# Task description:
Copy all records exactly; omit pictures.

# Items listed in a dataset:
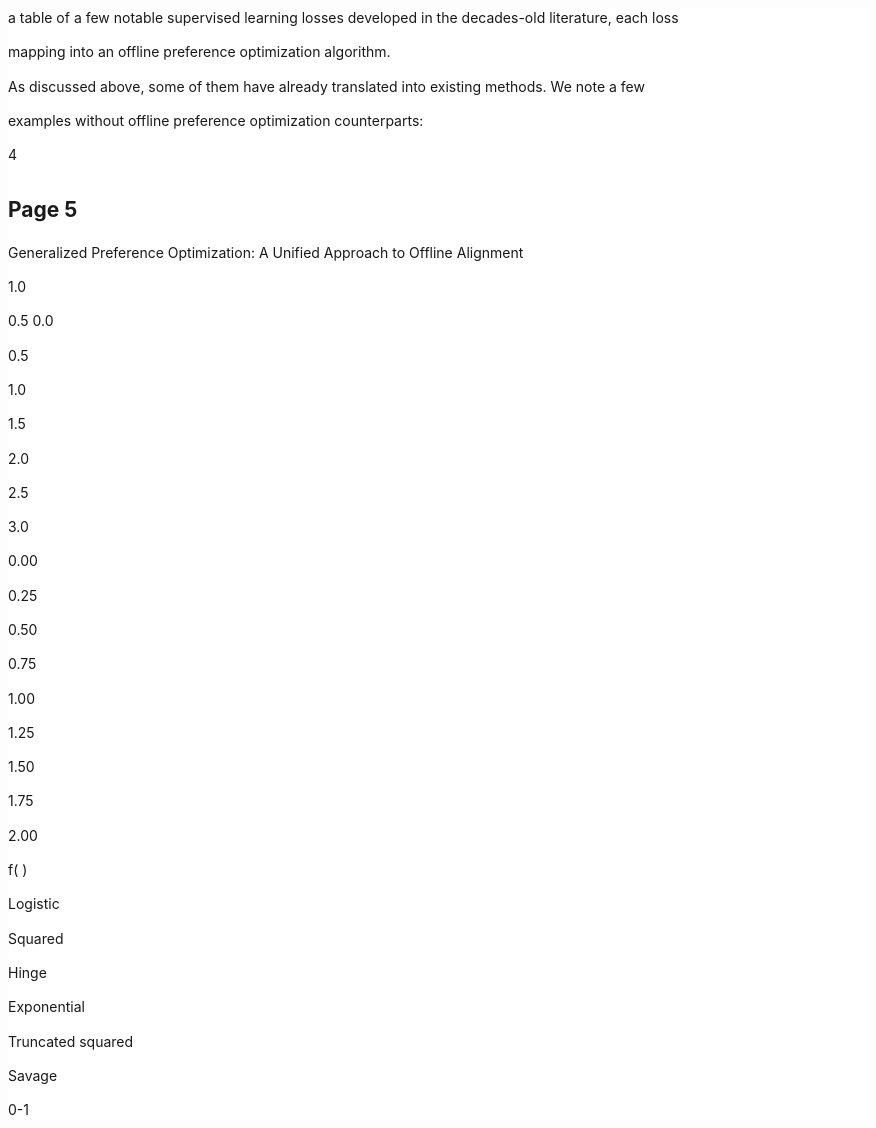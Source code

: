 a table of a few notable supervised learning losses developed in the decades-old literature, each loss

mapping into an offline preference optimization algorithm.

As discussed above, some of them have already translated into existing methods. We note a few

examples without offline preference optimization counterparts:

4

## Page 5

Generalized Preference Optimization: A Unified Approach to Offline Alignment

1.0

0.5 0.0

0.5

1.0

1.5

2.0

2.5

3.0

0.00

0.25

0.50

0.75

1.00

1.25

1.50

1.75

2.00

f( )

Logistic

Squared

Hinge

Exponential

Truncated squared

Savage

0-1
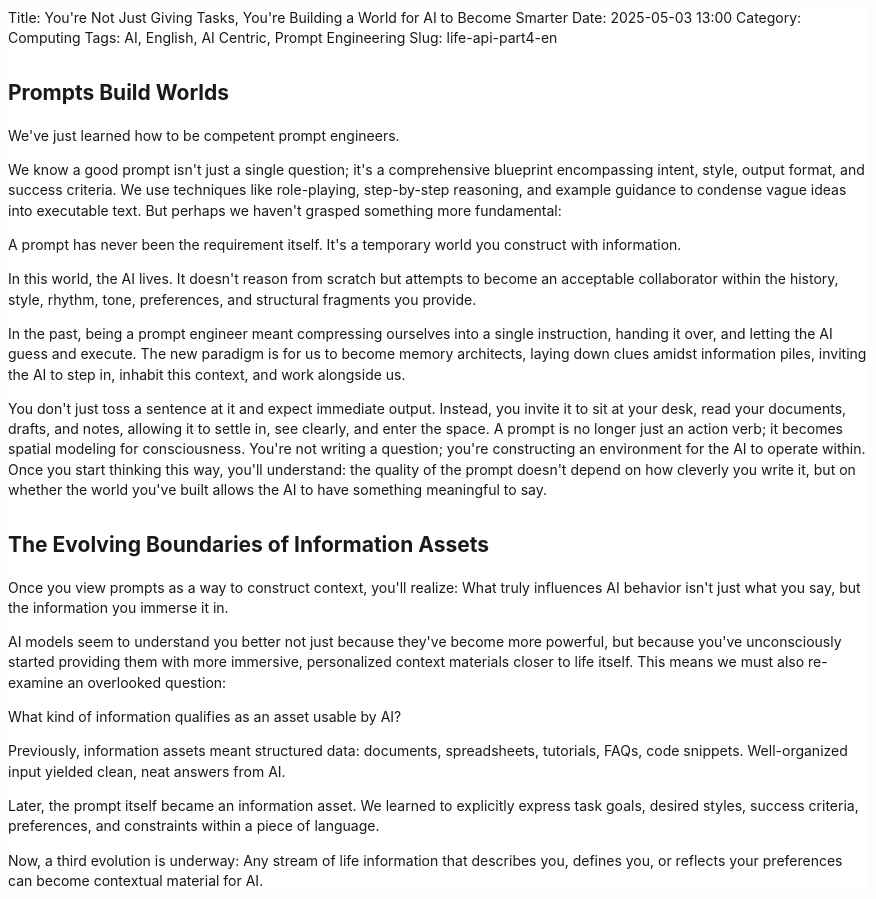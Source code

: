 Title: You're Not Just Giving Tasks, You're Building a World for AI to Become Smarter
Date: 2025-05-03 13:00
Category: Computing
Tags: AI, English, AI Centric, Prompt Engineering
Slug: life-api-part4-en

## Prompts Build Worlds

We've just learned how to be competent prompt engineers.

We know a good prompt isn't just a single question; it's a comprehensive blueprint encompassing intent, style, output format, and success criteria. We use techniques like role-playing, step-by-step reasoning, and example guidance to condense vague ideas into executable text.
But perhaps we haven't grasped something more fundamental:

A prompt has never been the requirement itself. It's a temporary world you construct with information.

In this world, the AI lives. It doesn't reason from scratch but attempts to become an acceptable collaborator within the history, style, rhythm, tone, preferences, and structural fragments you provide.

In the past, being a prompt engineer meant compressing ourselves into a single instruction, handing it over, and letting the AI guess and execute.
The new paradigm is for us to become memory architects, laying down clues amidst information piles, inviting the AI to step in, inhabit this context, and work alongside us.

You don't just toss a sentence at it and expect immediate output. Instead, you invite it to sit at your desk, read your documents, drafts, and notes, allowing it to settle in, see clearly, and enter the space.
A prompt is no longer just an action verb; it becomes spatial modeling for consciousness. You're not writing a question; you're constructing an environment for the AI to operate within. Once you start thinking this way, you'll understand: the quality of the prompt doesn't depend on how cleverly you write it, but on whether the world you've built allows the AI to have something meaningful to say.

## The Evolving Boundaries of Information Assets

Once you view prompts as a way to construct context, you'll realize:
What truly influences AI behavior isn't just what you say, but the information you immerse it in.

AI models seem to understand you better not just because they've become more powerful, but because you've unconsciously started providing them with more immersive, personalized context materials closer to life itself.
This means we must also re-examine an overlooked question:

What kind of information qualifies as an asset usable by AI?

Previously, information assets meant structured data: documents, spreadsheets, tutorials, FAQs, code snippets. Well-organized input yielded clean, neat answers from AI.

Later, the prompt itself became an information asset. We learned to explicitly express task goals, desired styles, success criteria, preferences, and constraints within a piece of language.

Now, a third evolution is underway:
Any stream of life information that describes you, defines you, or reflects your preferences can become contextual material for AI.
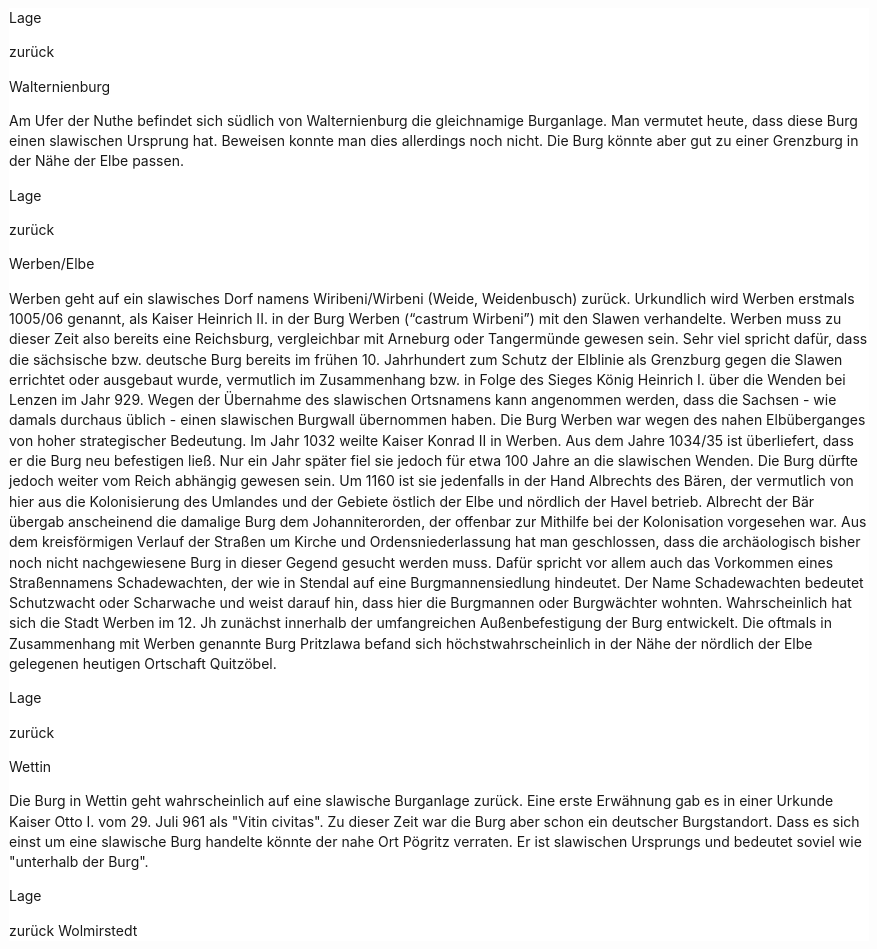 Lage

zurück

Walternienburg

Am Ufer der Nuthe befindet sich südlich von Walternienburg die gleichnamige Burganlage. Man vermutet heute, dass diese Burg einen slawischen Ursprung hat. Beweisen konnte man dies allerdings noch nicht. Die Burg könnte aber gut zu einer Grenzburg in der Nähe der Elbe passen.

Lage 

zurück

Werben/Elbe

Werben geht auf ein slawisches Dorf namens Wiribeni/Wirbeni (Weide, Weidenbusch) zurück. Urkundlich wird Werben erstmals 1005/06 genannt, als Kaiser Heinrich II. in der Burg Werben (“castrum Wirbeni”) mit den Slawen verhandelte. Werben muss zu dieser Zeit also bereits eine Reichsburg, vergleichbar mit Arneburg oder Tangermünde gewesen sein. Sehr viel spricht dafür, dass die sächsische bzw. deutsche Burg bereits im frühen 10. Jahrhundert zum Schutz der Elblinie als Grenzburg gegen die Slawen errichtet oder ausgebaut wurde, vermutlich im Zusammenhang bzw. in Folge des Sieges König Heinrich I. über die Wenden bei Lenzen im Jahr 929. Wegen der Übernahme des slawischen Ortsnamens kann angenommen werden, dass die Sachsen - wie damals durchaus üblich - einen slawischen Burgwall übernommen haben. Die Burg Werben war wegen des nahen Elbüberganges von hoher strategischer Bedeutung. Im Jahr 1032 weilte Kaiser Konrad II in Werben. Aus dem Jahre 1034/35 ist überliefert, dass er die Burg neu befestigen ließ. Nur ein Jahr später fiel sie jedoch für etwa 100 Jahre an die slawischen Wenden. Die Burg dürfte jedoch weiter vom Reich abhängig gewesen sein. Um 1160 ist sie jedenfalls in der Hand Albrechts des Bären, der vermutlich von hier aus die Kolonisierung des Umlandes und der Gebiete östlich der Elbe und nördlich der Havel betrieb. Albrecht der Bär übergab anscheinend die damalige Burg dem Johanniterorden, der offenbar zur Mithilfe bei der Kolonisation vorgesehen war. Aus dem kreisförmigen Verlauf der Straßen um Kirche und Ordensniederlassung hat man geschlossen, dass die archäologisch bisher noch nicht nachgewiesene Burg in dieser Gegend gesucht werden muss. Dafür spricht vor allem auch das Vorkommen eines Straßennamens Schadewachten, der wie in Stendal auf eine Burgmannensiedlung hindeutet. Der Name Schadewachten bedeutet Schutzwacht oder Scharwache und weist darauf hin, dass hier die Burgmannen oder Burgwächter wohnten. Wahrscheinlich hat sich die Stadt Werben im 12. Jh zunächst innerhalb der umfangreichen Außenbefestigung der Burg entwickelt. Die oftmals in Zusammenhang mit Werben genannte Burg Pritzlawa befand sich höchstwahrscheinlich in der Nähe der nördlich der Elbe gelegenen heutigen Ortschaft Quitzöbel.

Lage

zurück

Wettin

Die Burg in Wettin geht wahrscheinlich auf eine slawische Burganlage zurück. Eine erste Erwähnung gab es in einer Urkunde Kaiser Otto I. vom 29. Juli 961 als "Vitin civitas". Zu dieser Zeit war die Burg aber schon ein deutscher Burgstandort. Dass es sich einst um eine slawische Burg handelte könnte der nahe Ort Pögritz verraten. Er ist slawischen Ursprungs und bedeutet soviel wie "unterhalb der Burg".

Lage 

zurück
Wolmirstedt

# Solution to this exercise:
Source code

: a table of a few notable supervised learning losses developed in the decades-old literature, each loss

mapping into an offline preference optimization algorithm.

As discussed above, some of them have already translated into existing methods. We note a few

examples without offline preference optimization counterparts:

4

## Page 5

Generalized Preference Optimization: A Unified Approach to Offline Alignment

1.0

0.5 0.0

0.5

1.0

1.5

2.0

2.5

3.0

0.00

0.25

0.50

0.75

1.00

1.25

1.50

1.75

2.00

f( )

Logistic

Squared

Hinge

Exponential

Truncated squared

Savage

0-1
Source code

: Title: You're Not Just Giving Tasks, You're Building a World for AI to Become Smarter
Date: 2025-05-03 13:00
Category: Computing
Tags: AI, English, AI Centric, Prompt Engineering
Slug: life-api-part4-en

## Prompts Build Worlds

We've just learned how to be competent prompt engineers.

We know a good prompt isn't just a single question; it's a comprehensive blueprint encompassing intent, style, output format, and success criteria. We use techniques like role-playing, step-by-step reasoning, and example guidance to condense vague ideas into executable text.
But perhaps we haven't grasped something more fundamental:

A prompt has never been the requirement itself. It's a temporary world you construct with information.

In this world, the AI lives. It doesn't reason from scratch but attempts to become an acceptable collaborator within the history, style, rhythm, tone, preferences, and structural fragments you provide.

In the past, being a prompt engineer meant compressing ourselves into a single instruction, handing it over, and letting the AI guess and execute.
The new paradigm is for us to become memory architects, laying down clues amidst information piles, inviting the AI to step in, inhabit this context, and work alongside us.

You don't just toss a sentence at it and expect immediate output. Instead, you invite it to sit at your desk, read your documents, drafts, and notes, allowing it to settle in, see clearly, and enter the space.
A prompt is no longer just an action verb; it becomes spatial modeling for consciousness. You're not writing a question; you're constructing an environment for the AI to operate within. Once you start thinking this way, you'll understand: the quality of the prompt doesn't depend on how cleverly you write it, but on whether the world you've built allows the AI to have something meaningful to say.

## The Evolving Boundaries of Information Assets

Once you view prompts as a way to construct context, you'll realize:
What truly influences AI behavior isn't just what you say, but the information you immerse it in.

AI models seem to understand you better not just because they've become more powerful, but because you've unconsciously started providing them with more immersive, personalized context materials closer to life itself.
This means we must also re-examine an overlooked question:

What kind of information qualifies as an asset usable by AI?

Previously, information assets meant structured data: documents, spreadsheets, tutorials, FAQs, code snippets. Well-organized input yielded clean, neat answers from AI.

Later, the prompt itself became an information asset. We learned to explicitly express task goals, desired styles, success criteria, preferences, and constraints within a piece of language.

Now, a third evolution is underway:
Any stream of life information that describes you, defines you, or reflects your preferences can become contextual material for AI.
 Lage

zurück

Walternienburg

Am Ufer der Nuthe befindet sich südlich von Walternienburg die gleichnamige Burganlage. Man vermutet heute, dass diese Burg einen slawischen Ursprung hat. Beweisen konnte man dies allerdings noch nicht. Die Burg könnte aber gut zu einer Grenzburg in der Nähe der Elbe passen.

Lage 

zurück

Werben/Elbe

Werben geht auf ein slawisches Dorf namens Wiribeni/Wirbeni (Weide, Weidenbusch) zurück. Urkundlich wird Werben erstmals 1005/06 genannt, als Kaiser Heinrich II. in der Burg Werben (“castrum Wirbeni”) mit den Slawen verhandelte. Werben muss zu dieser Zeit also bereits eine Reichsburg, vergleichbar mit Arneburg oder Tangermünde gewesen sein. Sehr viel spricht dafür, dass die sächsische bzw. deutsche Burg bereits im frühen 10. Jahrhundert zum Schutz der Elblinie als Grenzburg gegen die Slawen errichtet oder ausgebaut wurde, vermutlich im Zusammenhang bzw. in Folge des Sieges König Heinrich I. über die Wenden bei Lenzen im Jahr 929. Wegen der Übernahme des slawischen Ortsnamens kann angenommen werden, dass die Sachsen - wie damals durchaus üblich - einen slawischen Burgwall übernommen haben. Die Burg Werben war wegen des nahen Elbüberganges von hoher strategischer Bedeutung. Im Jahr 1032 weilte Kaiser Konrad II in Werben. Aus dem Jahre 1034/35 ist überliefert, dass er die Burg neu befestigen ließ. Nur ein Jahr später fiel sie jedoch für etwa 100 Jahre an die slawischen Wenden. Die Burg dürfte jedoch weiter vom Reich abhängig gewesen sein. Um 1160 ist sie jedenfalls in der Hand Albrechts des Bären, der vermutlich von hier aus die Kolonisierung des Umlandes und der Gebiete östlich der Elbe und nördlich der Havel betrieb. Albrecht der Bär übergab anscheinend die damalige Burg dem Johanniterorden, der offenbar zur Mithilfe bei der Kolonisation vorgesehen war. Aus dem kreisförmigen Verlauf der Straßen um Kirche und Ordensniederlassung hat man geschlossen, dass die archäologisch bisher noch nicht nachgewiesene Burg in dieser Gegend gesucht werden muss. Dafür spricht vor allem auch das Vorkommen eines Straßennamens Schadewachten, der wie in Stendal auf eine Burgmannensiedlung hindeutet. Der Name Schadewachten bedeutet Schutzwacht oder Scharwache und weist darauf hin, dass hier die Burgmannen oder Burgwächter wohnten. Wahrscheinlich hat sich die Stadt Werben im 12. Jh zunächst innerhalb der umfangreichen Außenbefestigung der Burg entwickelt. Die oftmals in Zusammenhang mit Werben genannte Burg Pritzlawa befand sich höchstwahrscheinlich in der Nähe der nördlich der Elbe gelegenen heutigen Ortschaft Quitzöbel.

Lage

zurück

Wettin

Die Burg in Wettin geht wahrscheinlich auf eine slawische Burganlage zurück. Eine erste Erwähnung gab es in einer Urkunde Kaiser Otto I. vom 29. Juli 961 als "Vitin civitas". Zu dieser Zeit war die Burg aber schon ein deutscher Burgstandort. Dass es sich einst um eine slawische Burg handelte könnte der nahe Ort Pögritz verraten. Er ist slawischen Ursprungs und bedeutet soviel wie "unterhalb der Burg".

Lage 

zurück
Wolmirstedt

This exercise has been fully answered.